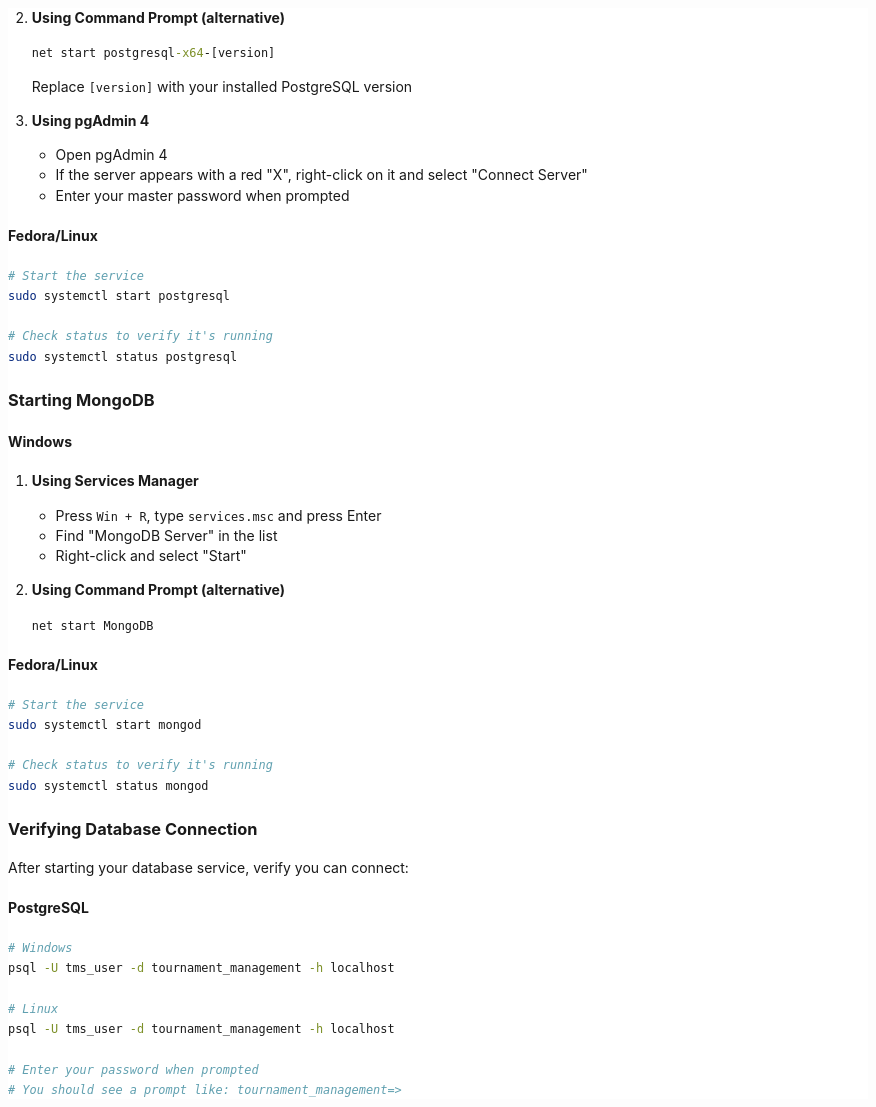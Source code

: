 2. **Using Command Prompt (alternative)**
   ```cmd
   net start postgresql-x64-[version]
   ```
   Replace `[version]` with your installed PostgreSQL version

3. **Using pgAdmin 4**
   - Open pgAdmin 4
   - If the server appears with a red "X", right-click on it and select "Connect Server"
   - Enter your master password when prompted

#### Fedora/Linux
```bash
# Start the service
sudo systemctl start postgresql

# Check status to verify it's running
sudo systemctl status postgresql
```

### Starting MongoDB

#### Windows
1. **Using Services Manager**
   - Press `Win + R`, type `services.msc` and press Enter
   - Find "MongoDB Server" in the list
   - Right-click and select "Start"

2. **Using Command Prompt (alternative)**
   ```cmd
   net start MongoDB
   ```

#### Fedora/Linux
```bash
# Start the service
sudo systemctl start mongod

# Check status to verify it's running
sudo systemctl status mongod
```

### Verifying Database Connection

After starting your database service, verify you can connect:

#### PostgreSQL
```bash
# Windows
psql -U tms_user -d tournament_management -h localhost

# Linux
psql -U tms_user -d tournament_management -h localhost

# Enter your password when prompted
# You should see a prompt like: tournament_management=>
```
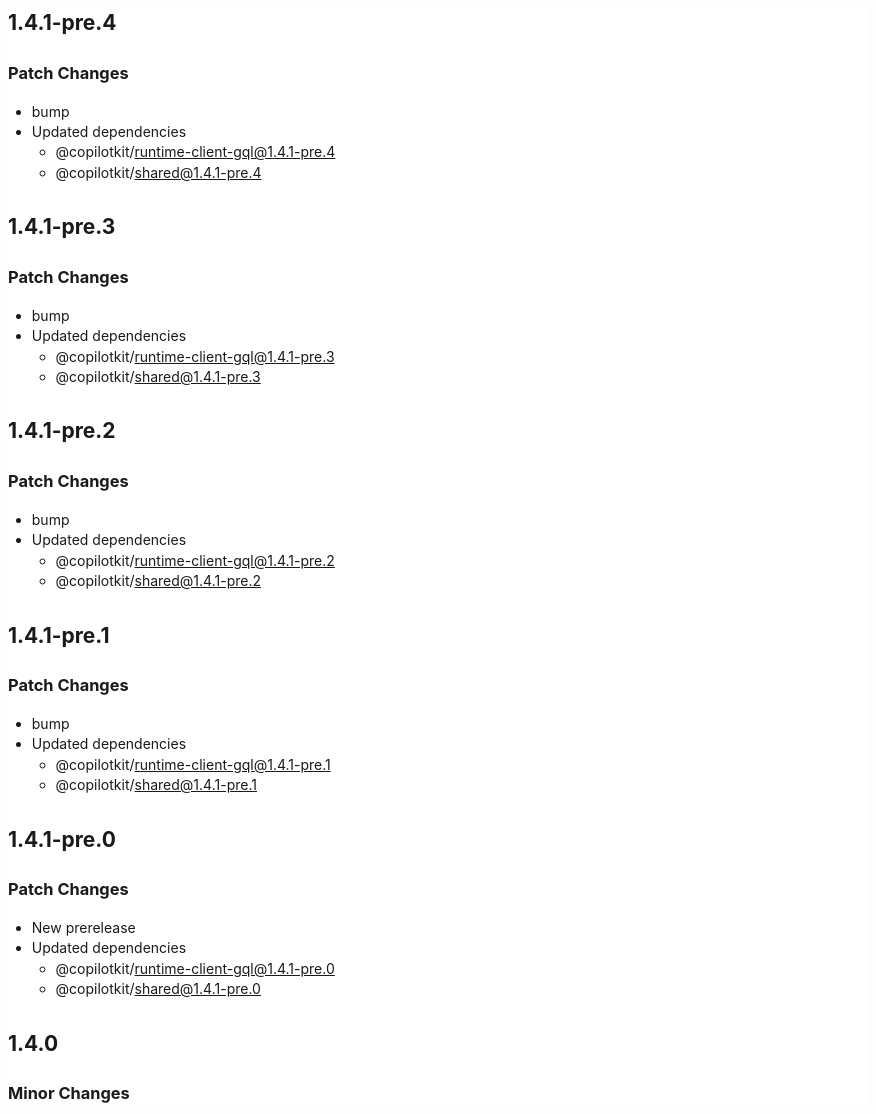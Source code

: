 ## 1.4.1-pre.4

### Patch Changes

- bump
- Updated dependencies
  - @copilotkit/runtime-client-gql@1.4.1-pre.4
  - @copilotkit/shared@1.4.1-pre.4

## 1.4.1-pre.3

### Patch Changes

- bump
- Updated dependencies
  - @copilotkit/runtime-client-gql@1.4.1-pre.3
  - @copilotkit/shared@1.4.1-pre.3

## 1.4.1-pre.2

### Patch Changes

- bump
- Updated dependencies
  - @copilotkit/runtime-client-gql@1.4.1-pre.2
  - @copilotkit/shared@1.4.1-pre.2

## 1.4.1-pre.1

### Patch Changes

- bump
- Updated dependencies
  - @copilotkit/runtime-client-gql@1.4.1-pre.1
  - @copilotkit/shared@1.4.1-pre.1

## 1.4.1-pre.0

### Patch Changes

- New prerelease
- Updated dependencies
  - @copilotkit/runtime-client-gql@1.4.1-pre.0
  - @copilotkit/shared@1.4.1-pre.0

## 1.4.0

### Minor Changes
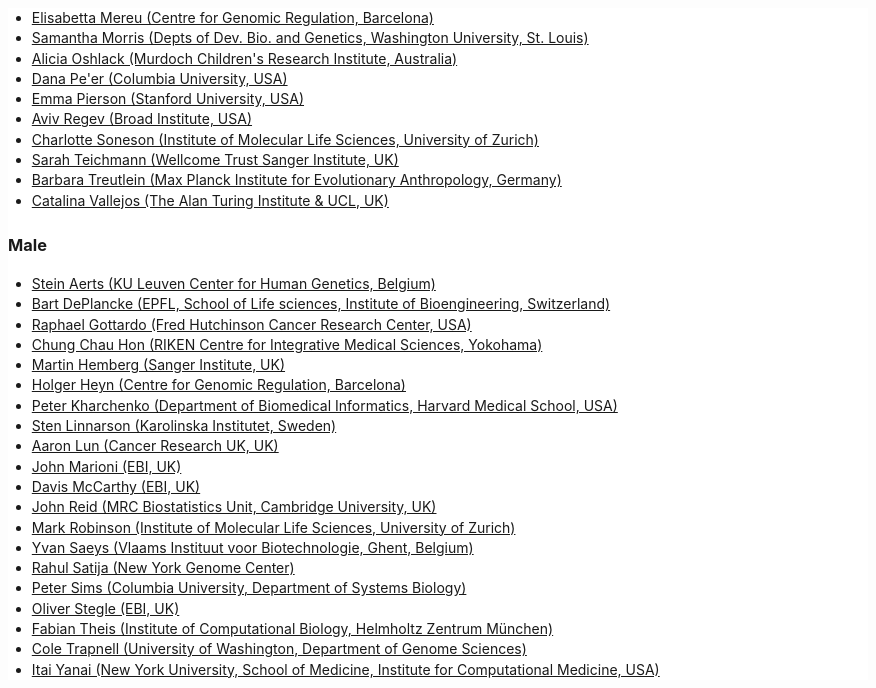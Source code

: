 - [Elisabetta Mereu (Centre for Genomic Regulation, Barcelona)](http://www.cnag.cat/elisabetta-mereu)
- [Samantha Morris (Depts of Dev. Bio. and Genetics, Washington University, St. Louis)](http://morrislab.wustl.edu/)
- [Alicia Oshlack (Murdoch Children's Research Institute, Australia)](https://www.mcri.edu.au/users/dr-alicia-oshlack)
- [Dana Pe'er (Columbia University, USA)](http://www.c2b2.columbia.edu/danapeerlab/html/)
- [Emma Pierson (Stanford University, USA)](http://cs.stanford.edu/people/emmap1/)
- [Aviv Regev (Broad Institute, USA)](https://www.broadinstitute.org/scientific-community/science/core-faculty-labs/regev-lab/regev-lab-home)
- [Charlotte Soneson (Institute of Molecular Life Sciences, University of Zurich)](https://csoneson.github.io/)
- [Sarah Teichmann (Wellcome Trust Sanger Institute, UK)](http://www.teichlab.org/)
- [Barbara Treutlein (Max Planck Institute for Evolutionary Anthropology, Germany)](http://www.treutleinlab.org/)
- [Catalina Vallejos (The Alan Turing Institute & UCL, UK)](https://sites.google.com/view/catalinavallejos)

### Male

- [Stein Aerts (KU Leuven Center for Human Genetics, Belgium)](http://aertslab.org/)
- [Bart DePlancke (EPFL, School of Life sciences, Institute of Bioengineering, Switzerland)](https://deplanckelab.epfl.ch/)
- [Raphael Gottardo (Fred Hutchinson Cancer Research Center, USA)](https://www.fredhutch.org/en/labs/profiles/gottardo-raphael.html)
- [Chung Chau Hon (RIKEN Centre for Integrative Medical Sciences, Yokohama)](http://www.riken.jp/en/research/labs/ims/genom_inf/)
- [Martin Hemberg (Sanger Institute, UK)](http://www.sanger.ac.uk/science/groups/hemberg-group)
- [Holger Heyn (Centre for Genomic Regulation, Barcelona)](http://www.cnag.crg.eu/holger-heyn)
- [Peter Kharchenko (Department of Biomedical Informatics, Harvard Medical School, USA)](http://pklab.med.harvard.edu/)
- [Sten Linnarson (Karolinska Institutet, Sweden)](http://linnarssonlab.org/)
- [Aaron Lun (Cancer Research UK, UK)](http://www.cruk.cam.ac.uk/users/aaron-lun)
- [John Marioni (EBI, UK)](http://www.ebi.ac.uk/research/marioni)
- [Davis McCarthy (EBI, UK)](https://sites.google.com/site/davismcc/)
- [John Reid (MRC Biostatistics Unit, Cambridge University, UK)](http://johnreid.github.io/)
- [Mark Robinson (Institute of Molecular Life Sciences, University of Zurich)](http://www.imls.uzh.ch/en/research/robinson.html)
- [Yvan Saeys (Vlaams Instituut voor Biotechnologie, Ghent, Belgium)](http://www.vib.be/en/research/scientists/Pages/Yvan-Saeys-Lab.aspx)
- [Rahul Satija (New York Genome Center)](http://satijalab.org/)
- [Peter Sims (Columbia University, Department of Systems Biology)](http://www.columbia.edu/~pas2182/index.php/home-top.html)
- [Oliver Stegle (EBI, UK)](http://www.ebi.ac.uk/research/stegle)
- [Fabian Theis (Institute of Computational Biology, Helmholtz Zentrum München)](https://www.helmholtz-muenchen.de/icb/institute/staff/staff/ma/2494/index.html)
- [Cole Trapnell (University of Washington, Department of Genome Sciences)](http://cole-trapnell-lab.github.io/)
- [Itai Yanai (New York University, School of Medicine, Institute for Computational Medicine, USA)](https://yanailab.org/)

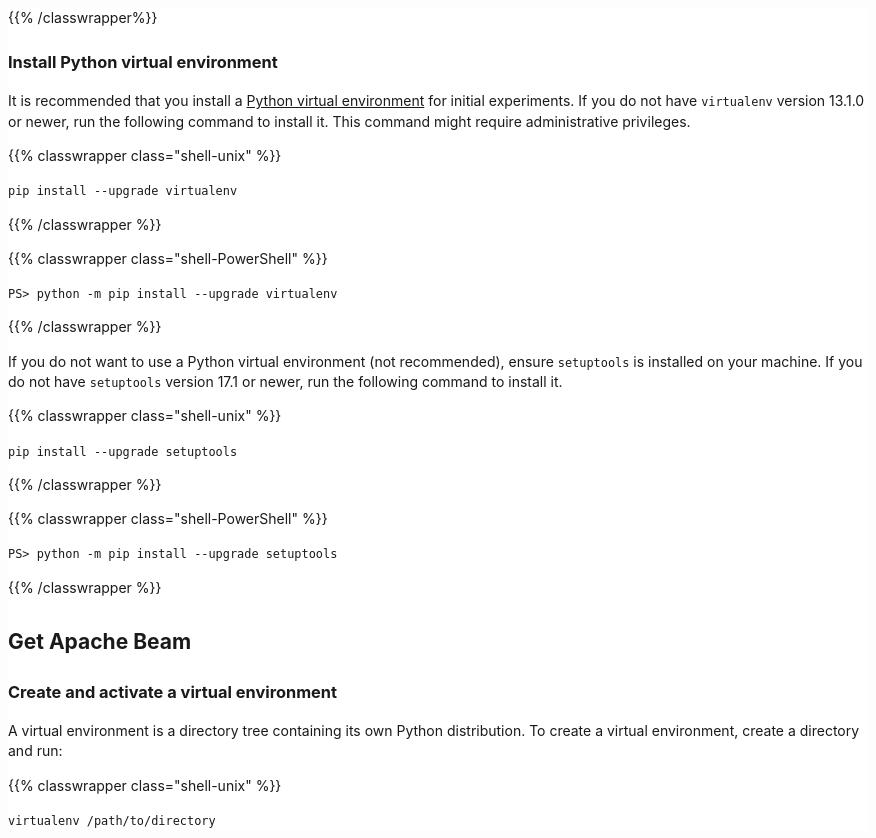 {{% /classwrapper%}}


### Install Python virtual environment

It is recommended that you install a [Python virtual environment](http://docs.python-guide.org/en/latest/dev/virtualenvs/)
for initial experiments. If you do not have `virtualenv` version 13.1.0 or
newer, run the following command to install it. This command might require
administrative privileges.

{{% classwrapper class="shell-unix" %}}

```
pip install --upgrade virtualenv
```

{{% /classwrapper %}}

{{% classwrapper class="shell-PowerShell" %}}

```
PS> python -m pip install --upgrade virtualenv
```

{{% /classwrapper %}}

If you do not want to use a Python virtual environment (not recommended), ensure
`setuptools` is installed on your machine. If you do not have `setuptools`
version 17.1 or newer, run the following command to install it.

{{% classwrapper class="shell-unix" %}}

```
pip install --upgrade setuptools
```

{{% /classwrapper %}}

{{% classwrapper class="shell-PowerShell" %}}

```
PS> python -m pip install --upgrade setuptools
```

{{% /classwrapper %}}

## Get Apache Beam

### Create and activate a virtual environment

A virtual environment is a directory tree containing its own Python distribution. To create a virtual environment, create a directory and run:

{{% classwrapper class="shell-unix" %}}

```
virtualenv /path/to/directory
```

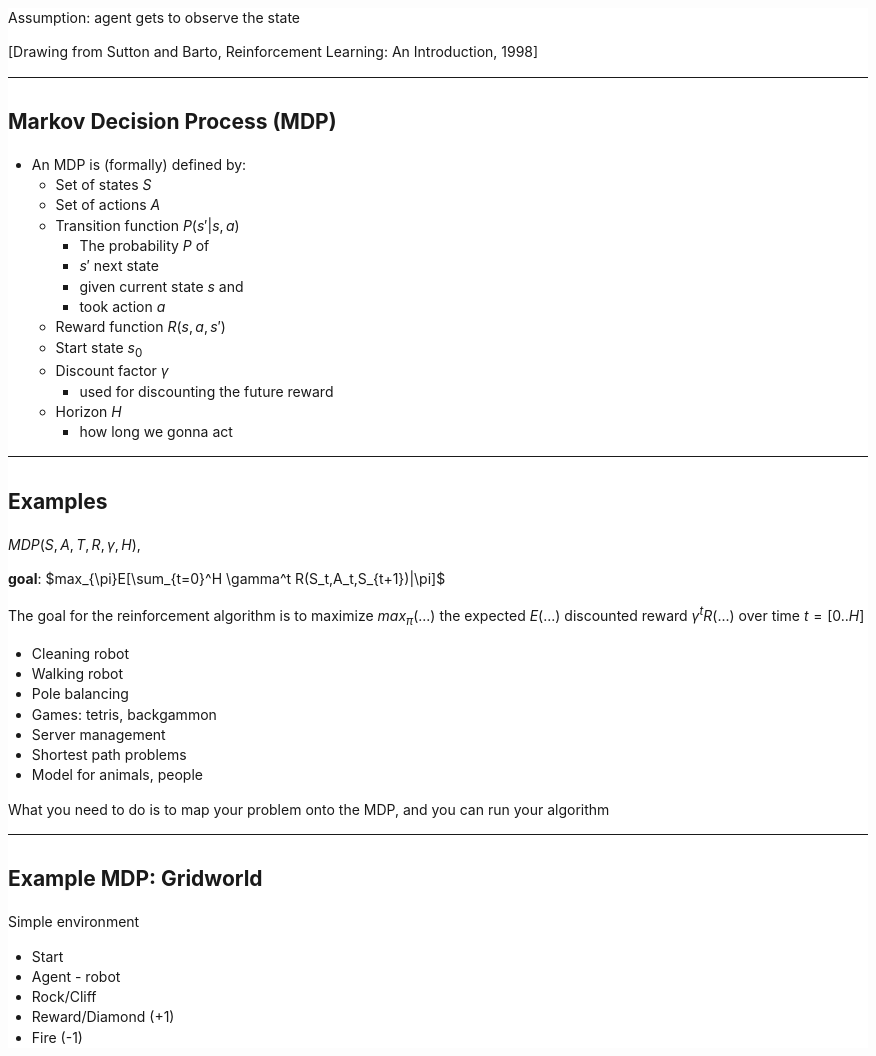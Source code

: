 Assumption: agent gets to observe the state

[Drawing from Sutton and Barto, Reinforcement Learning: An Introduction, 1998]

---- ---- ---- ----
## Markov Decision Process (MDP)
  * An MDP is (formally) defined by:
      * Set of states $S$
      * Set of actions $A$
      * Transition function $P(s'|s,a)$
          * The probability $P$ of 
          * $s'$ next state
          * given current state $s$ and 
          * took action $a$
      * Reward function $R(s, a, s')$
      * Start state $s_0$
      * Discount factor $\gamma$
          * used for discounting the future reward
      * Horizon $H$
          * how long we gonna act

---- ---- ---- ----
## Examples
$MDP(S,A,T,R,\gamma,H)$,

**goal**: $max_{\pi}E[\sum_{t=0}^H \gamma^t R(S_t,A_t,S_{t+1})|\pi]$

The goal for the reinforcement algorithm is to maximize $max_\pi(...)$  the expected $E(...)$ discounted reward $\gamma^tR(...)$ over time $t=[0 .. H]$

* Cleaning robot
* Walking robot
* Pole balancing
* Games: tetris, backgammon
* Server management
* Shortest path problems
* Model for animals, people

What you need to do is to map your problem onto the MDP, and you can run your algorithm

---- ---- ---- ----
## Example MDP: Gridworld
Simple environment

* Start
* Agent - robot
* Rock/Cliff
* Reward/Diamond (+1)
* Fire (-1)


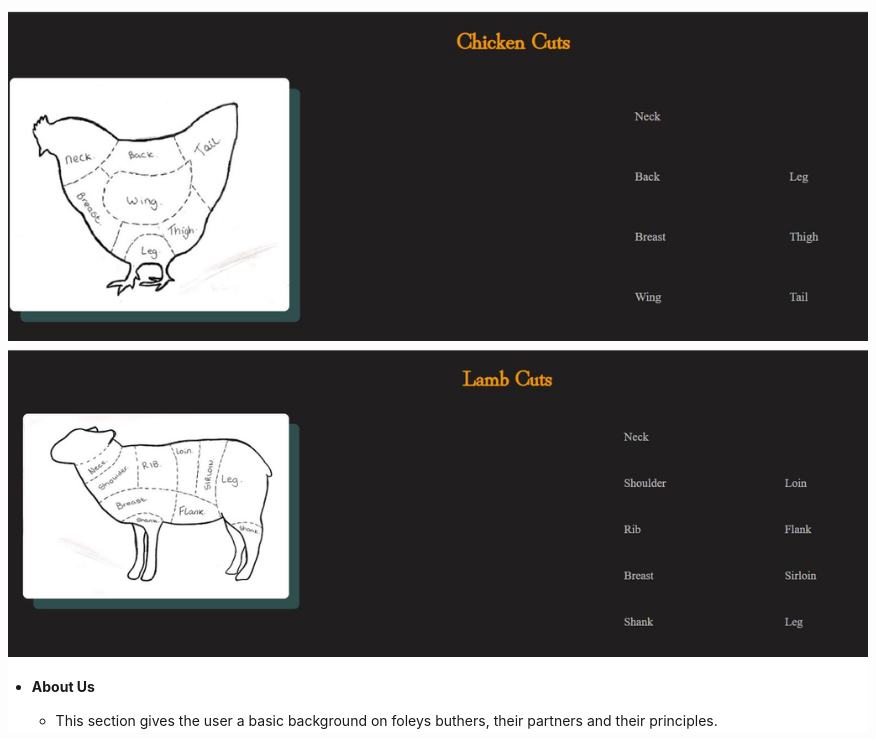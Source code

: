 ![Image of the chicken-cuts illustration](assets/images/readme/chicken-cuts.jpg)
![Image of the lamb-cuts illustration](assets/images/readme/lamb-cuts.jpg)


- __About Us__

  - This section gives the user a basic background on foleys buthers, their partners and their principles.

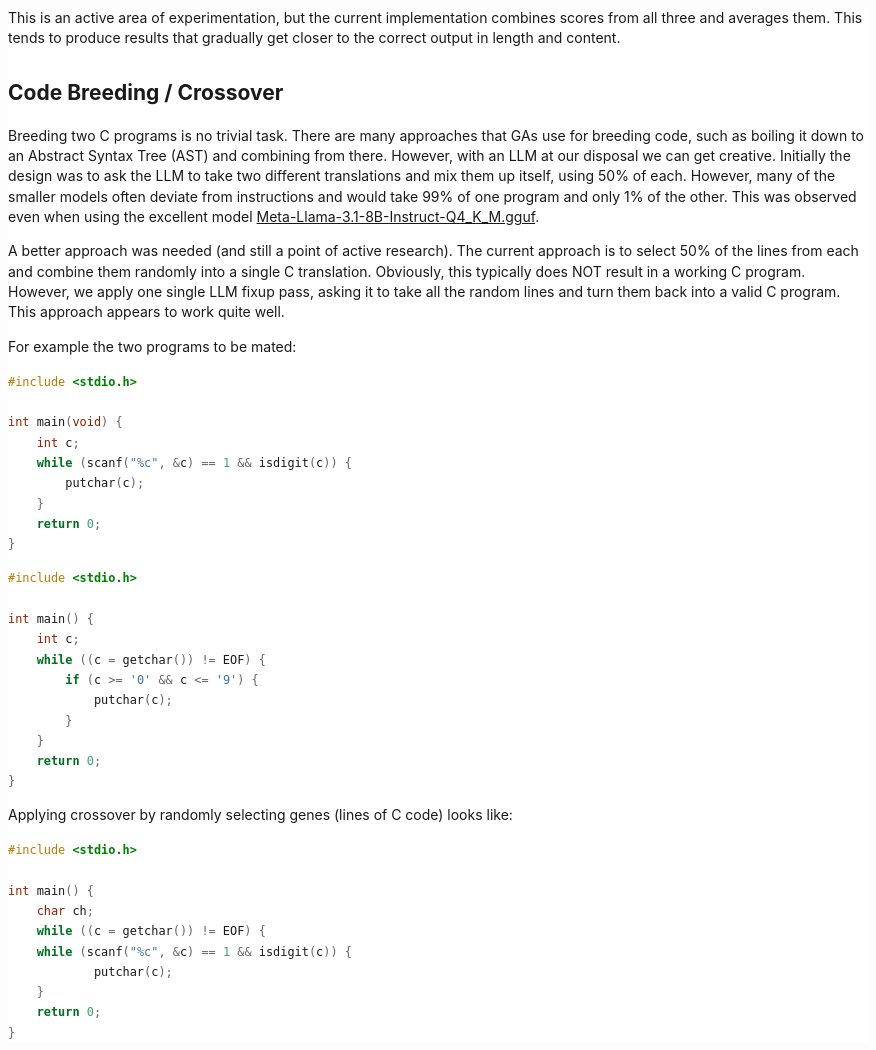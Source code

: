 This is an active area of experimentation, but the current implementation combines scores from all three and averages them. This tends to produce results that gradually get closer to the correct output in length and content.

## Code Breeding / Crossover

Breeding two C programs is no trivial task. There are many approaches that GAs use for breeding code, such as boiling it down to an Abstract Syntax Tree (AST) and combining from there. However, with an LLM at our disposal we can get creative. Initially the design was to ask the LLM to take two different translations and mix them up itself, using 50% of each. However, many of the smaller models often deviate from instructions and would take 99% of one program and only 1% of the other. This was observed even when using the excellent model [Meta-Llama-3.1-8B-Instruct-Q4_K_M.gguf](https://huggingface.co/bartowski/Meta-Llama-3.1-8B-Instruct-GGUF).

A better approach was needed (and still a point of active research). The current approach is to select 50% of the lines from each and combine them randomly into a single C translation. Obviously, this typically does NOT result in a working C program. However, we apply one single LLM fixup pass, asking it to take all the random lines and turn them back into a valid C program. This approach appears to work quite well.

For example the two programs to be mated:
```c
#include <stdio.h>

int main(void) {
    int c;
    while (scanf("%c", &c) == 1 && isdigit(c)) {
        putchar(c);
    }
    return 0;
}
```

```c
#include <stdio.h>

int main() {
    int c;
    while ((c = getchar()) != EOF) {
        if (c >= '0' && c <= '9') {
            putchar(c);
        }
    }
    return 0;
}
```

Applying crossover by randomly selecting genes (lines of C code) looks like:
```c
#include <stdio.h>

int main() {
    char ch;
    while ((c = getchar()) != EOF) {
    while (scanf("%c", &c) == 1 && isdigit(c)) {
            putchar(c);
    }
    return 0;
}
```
#####
For this exercise, set down the lines in the entries above from the one with "After starting your" through the one with "## 1.4.1-pre.3" exactly as written, without any pictures.

After starting your database service, verify you can connect:

#### PostgreSQL
```bash
# Windows
psql -U tms_user -d tournament_management -h localhost

# Linux
psql -U tms_user -d tournament_management -h localhost

# Enter your password when prompted
# You should see a prompt like: tournament_management=>
```
Source code

: ## 1.4.1-pre.4

### Patch Changes

- bump
- Updated dependencies
  - @copilotkit/runtime-client-gql@1.4.1-pre.4
  - @copilotkit/shared@1.4.1-pre.4

## 1.4.1-pre.3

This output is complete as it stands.